Ananda Coomaraswamy, one of the most profound intellectuals of the 20th century, laid the essentials of Indian education to preserve and perpetuate Indian heritage in his wonderful essays. The first was to inculcate the almost universal philosophical attitude, which contrasts strongly with that of the “ordinary Englishman, who hates philosophy.” ‘Facts’ taught in the name of science are a poor exchange for metaphysics, Coomaraswamy said. The second was the sacredness of all things—the antithesis of the European division of life into sacred and profane. Science, art, agriculture, and commerce are, in the West, secular aspects of life, quite apart from religion. In India, religion idealises and spiritualizes life itself rather than excludes it. Thirdly, the true spirit of religious toleration, illustrated continually in Indian history, and the inherent consciousness that “all dogmas are formulas imposed upon the infinite by the limitations of the finite human intellect.”
Coomaraswamy further elucidates that etiquette, the teacher-disciple relationship, the basis of ethics being “thy neighbour is thyself”, and the importance of memory and one-pointedness were the other intrinsic components of Indian culture and a sound educational ideal for India. For both Coomaraswamy and Sri Aurobindo, the aim was to develop the people’s intelligence through the medium of their own national culture and local vernacular. The national culture should be the only vantage point from which a person can take a wider view of other cultures.
Secularism and the separation of the “sacred” from the “profane” were straight imports of European ideas battling their religious issues. Classifying the most wonderful philosophies and metaphysics available in our Vedas, Upanishads, Darshanas, Mahabharata, Ramayana, Bhagvad Gita, Puranas, and countless other texts as “religion” and then excluding them from study at the school level for the sake of secularism has been the single most important cause of the lack of pride in our culture. Our thinkers did not aim to find out what “religion” actually meant and how they differ definitionally from the many Indian traditions classified as “religions” inappropriately. The epics and texts belong to every Indian, irrespective of language, region, varna-jati, or faith. Secularism was good for “minorities” as a temporary measure, but it has done intense damage to the cultural and spiritual fabric of the country.

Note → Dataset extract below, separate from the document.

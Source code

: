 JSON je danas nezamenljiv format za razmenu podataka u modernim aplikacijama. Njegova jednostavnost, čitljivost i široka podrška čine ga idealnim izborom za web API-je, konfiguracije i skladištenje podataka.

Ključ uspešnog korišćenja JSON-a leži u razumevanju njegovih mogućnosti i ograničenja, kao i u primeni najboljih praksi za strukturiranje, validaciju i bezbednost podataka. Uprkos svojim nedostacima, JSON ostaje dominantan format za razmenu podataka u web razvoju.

Ananda Coomaraswamy famously said about English: “A single generation of English education suffices to break the threads of tradition and to create a nondescript and superficial being deprived of all roots—a sort of intellectual pariah who does not belong to the East or the West, the past or the future. The greatest danger for India is the loss of her spiritual integrity. Of all Indian problems, the educational is the most difficult and most tragic.” This is unambiguously still relevant to India, with its acceptance of both the English language as the major medium of instruction and secularism as the guiding principle of our curricula.